見下ろす通りは人どころか動くものの気配が一切しない。コーちゃんは知らずの内に右京の中央、最も人気のない四条大路の端にまでやってきていた。

「さすがに・・・もう追ってこねぇだろ」

一人ごちて確信すると、左肩にかけた長布を翻し路地に降り立つ。酔いが完全に覚めたコーちゃんは遠い目をしながら安堵とも疲労ともとれる嘆息をついた。

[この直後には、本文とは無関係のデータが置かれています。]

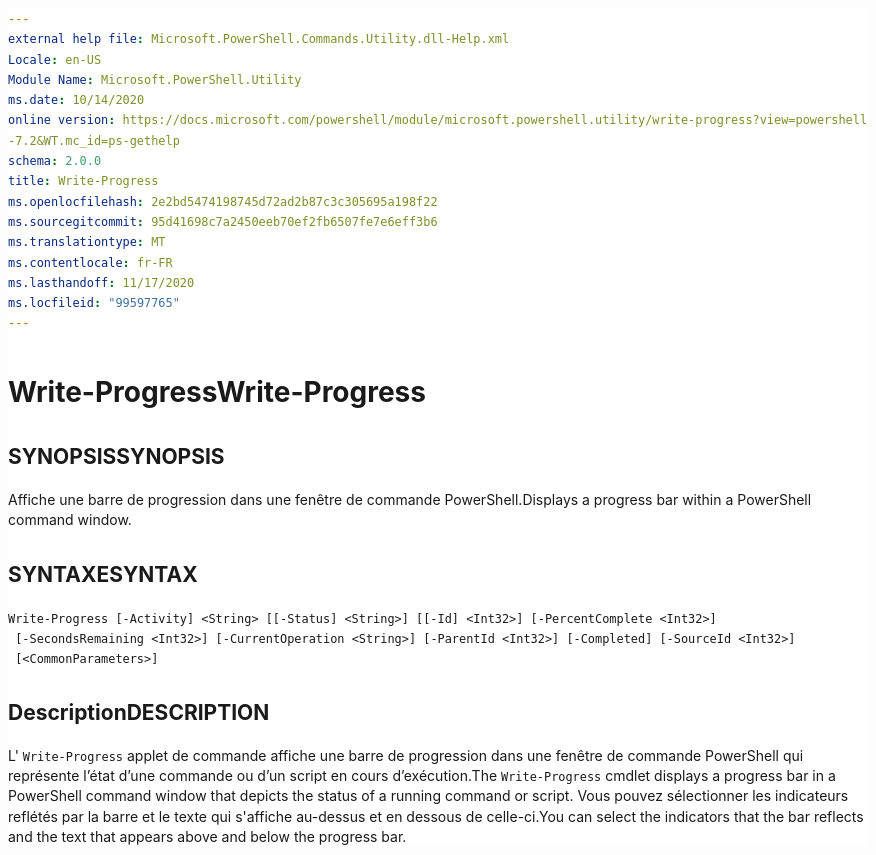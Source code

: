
 ```yaml
---
external help file: Microsoft.PowerShell.Commands.Utility.dll-Help.xml
Locale: en-US
Module Name: Microsoft.PowerShell.Utility
ms.date: 10/14/2020
online version: https://docs.microsoft.com/powershell/module/microsoft.powershell.utility/write-progress?view=powershell-7.2&WT.mc_id=ps-gethelp
schema: 2.0.0
title: Write-Progress
ms.openlocfilehash: 2e2bd5474198745d72ad2b87c3c305695a198f22
ms.sourcegitcommit: 95d41698c7a2450eeb70ef2fb6507fe7e6eff3b6
ms.translationtype: MT
ms.contentlocale: fr-FR
ms.lasthandoff: 11/17/2020
ms.locfileid: "99597765"
---
```

# <span data-ttu-id="f642e-102">Write-Progress</span><span class="sxs-lookup"><span data-stu-id="f642e-102">Write-Progress</span></span>

## <span data-ttu-id="f642e-103">SYNOPSIS</span><span class="sxs-lookup"><span data-stu-id="f642e-103">SYNOPSIS</span></span>
<span data-ttu-id="f642e-104">Affiche une barre de progression dans une fenêtre de commande PowerShell.</span><span class="sxs-lookup"><span data-stu-id="f642e-104">Displays a progress bar within a PowerShell command window.</span></span>

## <span data-ttu-id="f642e-105">SYNTAXE</span><span class="sxs-lookup"><span data-stu-id="f642e-105">SYNTAX</span></span>

```
Write-Progress [-Activity] <String> [[-Status] <String>] [[-Id] <Int32>] [-PercentComplete <Int32>]
 [-SecondsRemaining <Int32>] [-CurrentOperation <String>] [-ParentId <Int32>] [-Completed] [-SourceId <Int32>]
 [<CommonParameters>]
```

## <span data-ttu-id="f642e-106">Description</span><span class="sxs-lookup"><span data-stu-id="f642e-106">DESCRIPTION</span></span>

<span data-ttu-id="f642e-107">L' `Write-Progress` applet de commande affiche une barre de progression dans une fenêtre de commande PowerShell qui représente l’état d’une commande ou d’un script en cours d’exécution.</span><span class="sxs-lookup"><span data-stu-id="f642e-107">The `Write-Progress` cmdlet displays a progress bar in a PowerShell command window that depicts the status of a running command or script.</span></span> <span data-ttu-id="f642e-108">Vous pouvez sélectionner les indicateurs reflétés par la barre et le texte qui s'affiche au-dessus et en dessous de celle-ci.</span><span class="sxs-lookup"><span data-stu-id="f642e-108">You can select the indicators that the bar reflects and the text that appears above and below the progress bar.</span></span>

光元と別れた後、背後の追っ手が一人二人と増え始め挟み撃ちの危機も二度三度ではきかなかった。
騎馬まで持ち出された頃には多勢に無勢の恐怖を思い知る。現在地の特定が不可能なほどに、休む間もなく追いかけ回されていたのだ。
疲れ知らずのコーちゃんでもいつまでも追い立てられる立場にいるのは気に食わない。本来捕食者、追う立場にある誇り高い黄龍の自尊心には屈辱的なほどに大きな傷跡だ。
しかし都人に報復するなどという愚行は光元が許しはしないだろう。憤慨に吼え猛りたくとも、黄龍への変化さえ言霊で封じられおり更に苛立ちが募るコーちゃんであった。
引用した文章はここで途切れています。